In 2024, 73 per cent of Venezuelans were living in poverty; little has changed since then. Without a stable, predictable system of law and justice that underpins broad economic and job growth, popular discontent will grow, fuelling social upheaval and instability and in turn generating even greater economic uncertainty.
The potential reintegration of Venezuela’s interim government into the international and multilateral communities offers a historic, but quickly closing, opportunity to build a new consensus among pro-market, democratic voices and support reconstruction of the collapsed economy.
The public mood in Venezuela is hopeful but wary – supportive of political change, but sceptical that the underlying conditions for a stable democratic and economic recovery are yet in place. A January 2026 survey by Gold Glove Consulting found that 83 per cent of respondents were optimistic about the country’s future and 72 per cent believed it was moving in the right direction. Yet this optimism is tempered by impatience and distrust: 68 per cent want presidential elections this year, and 58 per cent believe security has worsened since 3 January.
The public mood in Venezuela is hopeful but wary – supportive of political change, but sceptical that the underlying conditions for a stable democratic and economic recovery are yet in place.
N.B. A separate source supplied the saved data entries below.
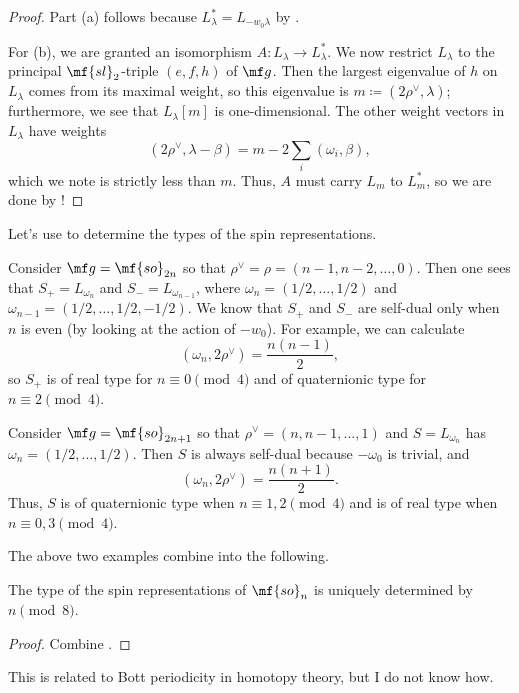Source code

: \documentclass[../notes.tex]{subfiles}
\begin{document}
\begin{proof}
	Part (a) follows because $L_\lambda^*=L_{-w_0\lambda}$ by .

	For (b), we are granted an isomorphism $A\colon L_\lambda\to L_\lambda^*$. We now restrict $L_\lambda$ to the principal $\mf{sl}_2$-triple $(e,f,h)$ of $\mf g$. Then the largest eigenvalue of $h$ on $L_\lambda$ comes from its maximal weight, so this eigenvalue is $m\coloneqq(2\rho^\lor,\lambda)$; furthermore, we see that $L_\lambda[m]$ is one-dimensional. The other weight vectors in $L_\lambda$ have weights
	\[(2\rho^\lor,\lambda-\beta)=m-2\sum_i(\omega_i,\beta),\]
	which we note is strictly less than $m$. Thus, $A$ must carry $L_m$ to $L_m^*$, so we are done by !
\end{proof}
Let's use  to determine the types of the spin representations.
\begin{example} \label{ex:even-so-type}
	Consider $\mf g=\mf{so}_{2n}$ so that $\rho^\lor=\rho=(n-1,n-2,\ldots,0)$. Then one sees that $S_+=L_{\omega_n}$ and $S_-=L_{\omega_{n-1}}$, where $\omega_n=(1/2,\ldots,1/2)$ and $\omega_{n-1}=(1/2,\ldots,1/2,-1/2)$. We know that $S_+$ and $S_-$ are self-dual only when $n$ is even (by looking at the action of $-w_0$). For example, we can calculate
	\[(\omega_n,2\rho^\lor)=\frac{n(n-1)}2,\]
	so $S_+$ is of real type for $n\equiv0\pmod4$ and of quaternionic type for $n\equiv2\pmod4$.
\end{example}
\begin{example} \label{ex:odd-so-type}
	Consider $\mf g=\mf{so}_{2n+1}$ so that $\rho^\lor=(n,n-1,\ldots,1)$ and $S=L_{\omega_n}$ has $\omega_n=(1/2,\ldots,1/2)$. Then $S$ is always self-dual because $-\omega_0$ is trivial, and
	\[(\omega_n,2\rho^\lor)=\frac{n(n+1)}2.\]
	Thus, $S$ is of quaternionic type when $n\equiv1,2\pmod4$ and is of real type when $n\equiv0,3\pmod4$.
\end{example}
The above two examples combine into the following.
\begin{theorem}
	The type of the spin representations of $\mf{so}_n$ is uniquely determined by $n\pmod 8$.
\end{theorem}
\begin{proof}
	Combine .
\end{proof}
\begin{remark}
	This is related to Bott periodicity in homotopy theory, but I do not know how.
\end{remark}
\end{document}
While macroeconomic stabilization may come fairly quickly after the economic disaster of the past, failure to meet citizens’ expectations of economic and job growth and greater opportunities for political dialogue and expression could quickly sour the public mood. This would undermine the immediate economic – but still shallow – gains that have been made since 3 January 2026. At the same time, the focus on legal reforms and guarantees in the extractive sector – to the exclusion of other sectors to date – has left other potentially productive areas of the economy undercapitalized due to higher perceived legal and political risk.
Venezuela’s path to a diversified, non-rentier economy and broad-based prosperity will depend on legal changes protecting property and contract law, on restoring the independence and competence of the judicial system, on measures to provide greater clarity and consistent application of laws or arbitration decisions, and on Venezuela’s re-entry into international capital markets at the appropriate moment.